*** Records for the task Section Begins ***
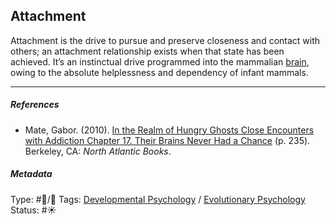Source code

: ## Attachment

Attachment is the drive to pursue and preserve closeness and contact with others; an attachment relationship exists when that state has been achieved. It’s an instinctual drive programmed into the mammalian [brain](Brain.md), owing to the absolute helplessness and dependency of infant mammals. 

---

##### References

* Mate, Gabor. (2010). [In the Realm of Hungry Ghosts Close Encounters with Addiction Chapter 17. Their Brains Never Had a Chance](In%20the%20Realm%20of%20Hungry%20Ghosts%20Close%20Encounters%20with%20Addiction%20Chapter%2017.%20Their%20Brains%20Never%20Had%20a%20Chance.md) (p. 235). Berkeley, CA: *North Atlantic Books*.

##### Metadata

Type: #🔵/🔵 
Tags: [Developmental Psychology](Developmental%20Psychology.md) / [Evolutionary Psychology]()
Status: #☀️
*** Records for the task Section Ends ***
* _What you have to do_:
An exact copy of the records above is required, leaving out the pictures.

* _Task output_:
Source code

: ## Attachment

Attachment is the drive to pursue and preserve closeness and contact with others; an attachment relationship exists when that state has been achieved. It’s an instinctual drive programmed into the mammalian [brain](Brain.md), owing to the absolute helplessness and dependency of infant mammals. 

---

##### References

* Mate, Gabor. (2010). [In the Realm of Hungry Ghosts Close Encounters with Addiction Chapter 17. Their Brains Never Had a Chance](In%20the%20Realm%20of%20Hungry%20Ghosts%20Close%20Encounters%20with%20Addiction%20Chapter%2017.%20Their%20Brains%20Never%20Had%20a%20Chance.md) (p. 235). Berkeley, CA: *North Atlantic Books*.

##### Metadata

Type: #🔵/🔵 
Tags: [Developmental Psychology](Developmental%20Psychology.md) / [Evolutionary Psychology]()
Status: #☀️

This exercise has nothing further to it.